Exercise brief -> Find every line in the material below with the string "protocollicreativi" and state how many there are, with no other text.
---------------
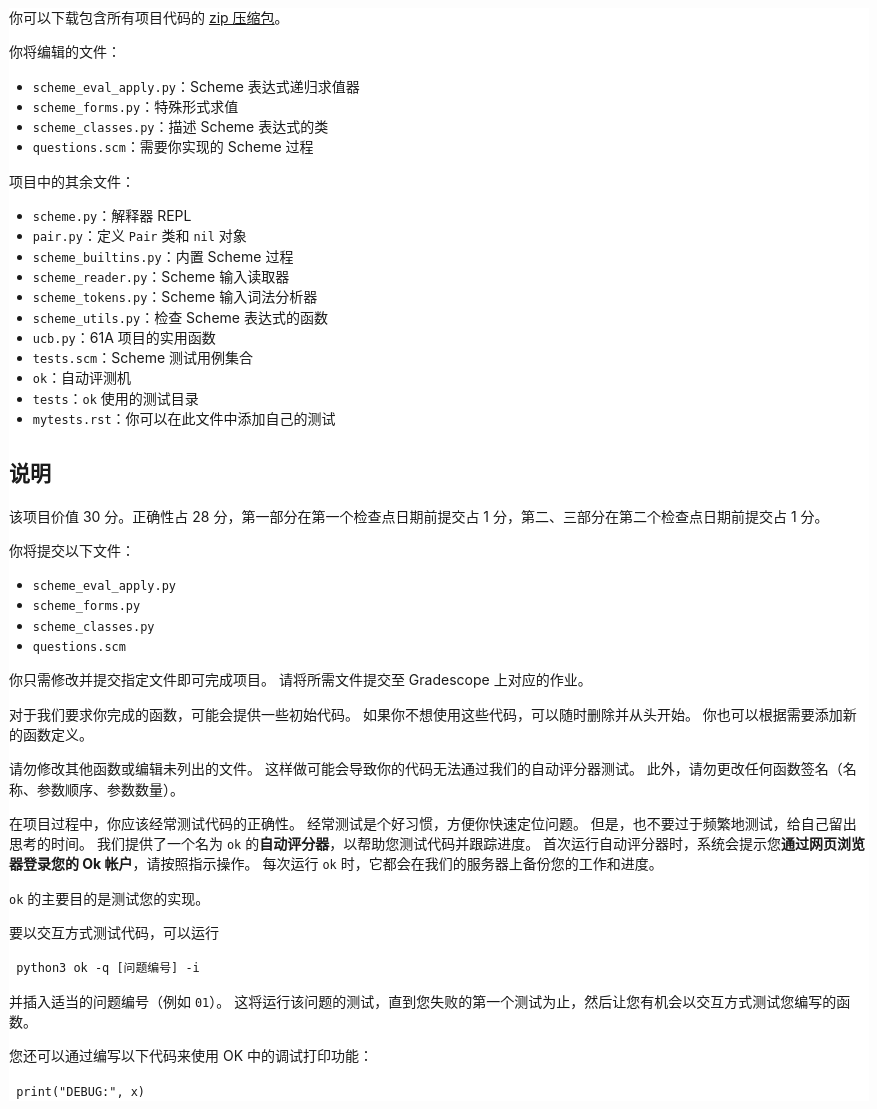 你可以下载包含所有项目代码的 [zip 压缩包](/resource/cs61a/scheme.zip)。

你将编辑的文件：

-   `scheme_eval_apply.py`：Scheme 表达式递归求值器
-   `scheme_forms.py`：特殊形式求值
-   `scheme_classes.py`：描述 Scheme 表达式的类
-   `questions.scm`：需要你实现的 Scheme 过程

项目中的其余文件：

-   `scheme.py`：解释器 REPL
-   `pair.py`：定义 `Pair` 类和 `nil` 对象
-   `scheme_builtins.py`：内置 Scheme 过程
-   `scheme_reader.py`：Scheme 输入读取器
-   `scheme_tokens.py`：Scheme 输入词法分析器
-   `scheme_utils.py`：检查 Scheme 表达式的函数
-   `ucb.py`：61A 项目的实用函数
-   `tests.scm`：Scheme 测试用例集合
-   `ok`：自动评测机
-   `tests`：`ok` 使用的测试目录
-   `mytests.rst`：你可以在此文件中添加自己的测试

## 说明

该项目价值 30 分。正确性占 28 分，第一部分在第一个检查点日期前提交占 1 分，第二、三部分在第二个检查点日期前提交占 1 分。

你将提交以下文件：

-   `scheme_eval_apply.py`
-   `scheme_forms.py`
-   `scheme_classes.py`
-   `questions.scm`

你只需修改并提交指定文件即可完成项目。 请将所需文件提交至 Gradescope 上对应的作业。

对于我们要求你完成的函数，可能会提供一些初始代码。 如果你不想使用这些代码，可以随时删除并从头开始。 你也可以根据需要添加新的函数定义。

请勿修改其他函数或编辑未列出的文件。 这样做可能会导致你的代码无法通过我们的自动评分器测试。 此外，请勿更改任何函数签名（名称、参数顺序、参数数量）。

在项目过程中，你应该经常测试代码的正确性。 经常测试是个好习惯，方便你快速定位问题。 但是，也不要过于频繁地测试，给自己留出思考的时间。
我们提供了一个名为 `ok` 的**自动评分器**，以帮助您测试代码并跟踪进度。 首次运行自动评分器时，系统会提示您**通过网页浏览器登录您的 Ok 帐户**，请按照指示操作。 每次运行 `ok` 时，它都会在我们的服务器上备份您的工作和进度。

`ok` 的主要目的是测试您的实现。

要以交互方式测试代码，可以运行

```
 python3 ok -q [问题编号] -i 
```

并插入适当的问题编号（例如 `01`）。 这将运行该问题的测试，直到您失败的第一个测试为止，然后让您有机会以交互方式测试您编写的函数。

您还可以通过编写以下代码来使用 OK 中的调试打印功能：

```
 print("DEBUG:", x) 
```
---------------
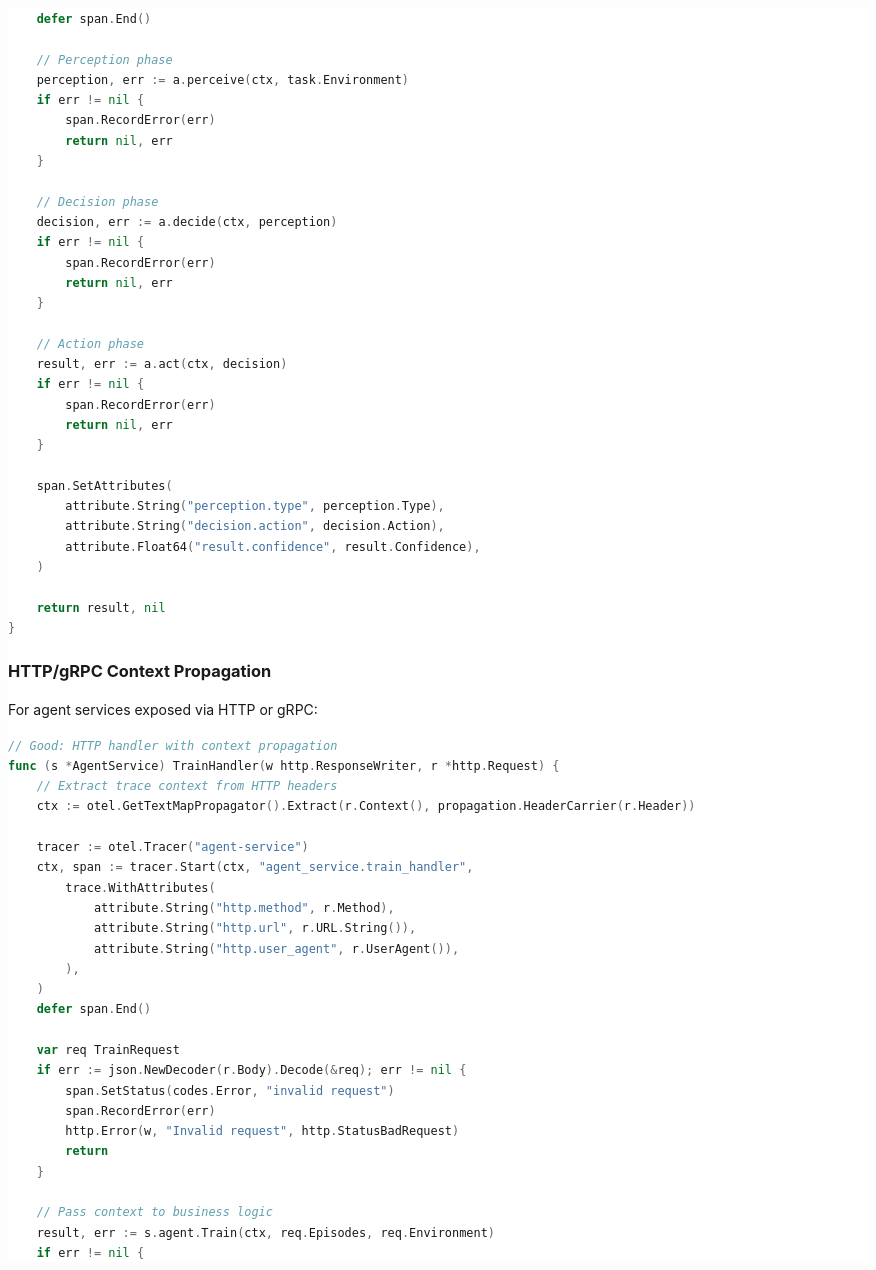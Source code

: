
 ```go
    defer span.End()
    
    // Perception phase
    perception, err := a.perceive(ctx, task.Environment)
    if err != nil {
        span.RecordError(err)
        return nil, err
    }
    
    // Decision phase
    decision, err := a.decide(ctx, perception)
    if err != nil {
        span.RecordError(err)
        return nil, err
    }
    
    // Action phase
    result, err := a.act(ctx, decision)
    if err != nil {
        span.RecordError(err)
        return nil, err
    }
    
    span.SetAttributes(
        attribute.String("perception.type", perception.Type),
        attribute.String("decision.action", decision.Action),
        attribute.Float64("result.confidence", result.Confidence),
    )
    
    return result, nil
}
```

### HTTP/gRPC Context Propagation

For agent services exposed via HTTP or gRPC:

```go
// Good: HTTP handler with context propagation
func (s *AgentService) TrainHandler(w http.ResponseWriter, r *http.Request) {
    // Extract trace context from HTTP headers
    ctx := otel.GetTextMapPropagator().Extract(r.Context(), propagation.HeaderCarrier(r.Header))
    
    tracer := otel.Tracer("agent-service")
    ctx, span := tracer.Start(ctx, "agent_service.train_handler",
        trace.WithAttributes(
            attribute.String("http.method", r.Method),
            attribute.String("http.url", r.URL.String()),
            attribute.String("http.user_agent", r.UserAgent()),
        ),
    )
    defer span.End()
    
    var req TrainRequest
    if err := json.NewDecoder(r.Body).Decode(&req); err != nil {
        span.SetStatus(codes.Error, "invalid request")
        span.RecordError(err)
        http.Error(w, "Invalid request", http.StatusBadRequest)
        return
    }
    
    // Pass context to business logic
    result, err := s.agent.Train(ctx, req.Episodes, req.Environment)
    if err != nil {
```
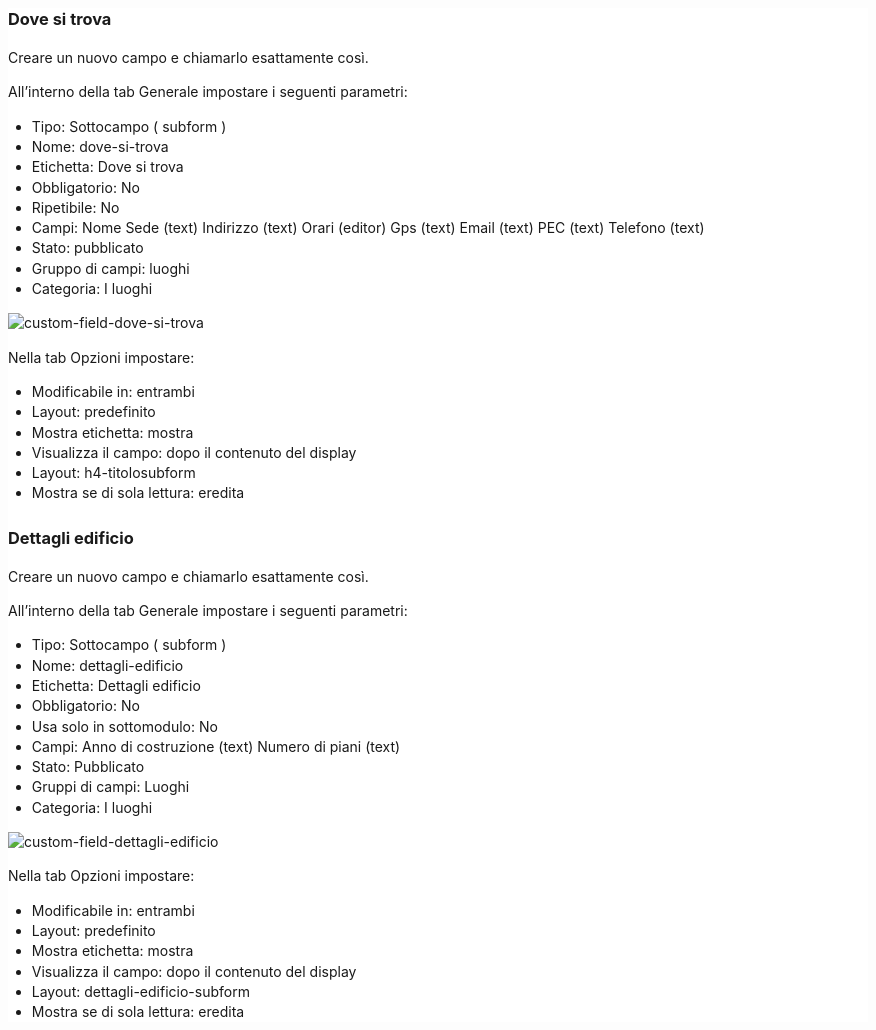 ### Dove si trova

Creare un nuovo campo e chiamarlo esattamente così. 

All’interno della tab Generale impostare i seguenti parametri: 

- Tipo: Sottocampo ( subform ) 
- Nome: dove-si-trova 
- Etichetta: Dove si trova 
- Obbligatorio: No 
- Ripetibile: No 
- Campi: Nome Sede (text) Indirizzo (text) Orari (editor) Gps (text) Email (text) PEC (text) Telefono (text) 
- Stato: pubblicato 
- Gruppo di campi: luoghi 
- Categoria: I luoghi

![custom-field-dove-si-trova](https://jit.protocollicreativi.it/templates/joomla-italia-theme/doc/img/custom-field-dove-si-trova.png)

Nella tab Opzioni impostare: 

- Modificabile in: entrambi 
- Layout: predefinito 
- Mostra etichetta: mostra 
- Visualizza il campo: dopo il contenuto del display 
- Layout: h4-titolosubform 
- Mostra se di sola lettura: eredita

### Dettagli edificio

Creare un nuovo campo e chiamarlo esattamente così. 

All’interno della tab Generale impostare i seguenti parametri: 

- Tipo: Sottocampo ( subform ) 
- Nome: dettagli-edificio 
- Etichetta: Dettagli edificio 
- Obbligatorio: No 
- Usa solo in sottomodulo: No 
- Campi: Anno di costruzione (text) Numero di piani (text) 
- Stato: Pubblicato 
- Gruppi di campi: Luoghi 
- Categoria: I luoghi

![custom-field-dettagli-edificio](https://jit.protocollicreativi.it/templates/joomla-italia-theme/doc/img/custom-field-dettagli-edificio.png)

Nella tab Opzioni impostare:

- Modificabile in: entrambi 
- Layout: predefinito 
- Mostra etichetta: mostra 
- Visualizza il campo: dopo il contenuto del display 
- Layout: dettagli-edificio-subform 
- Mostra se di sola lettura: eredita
---------------
Answer to this exercise -> 2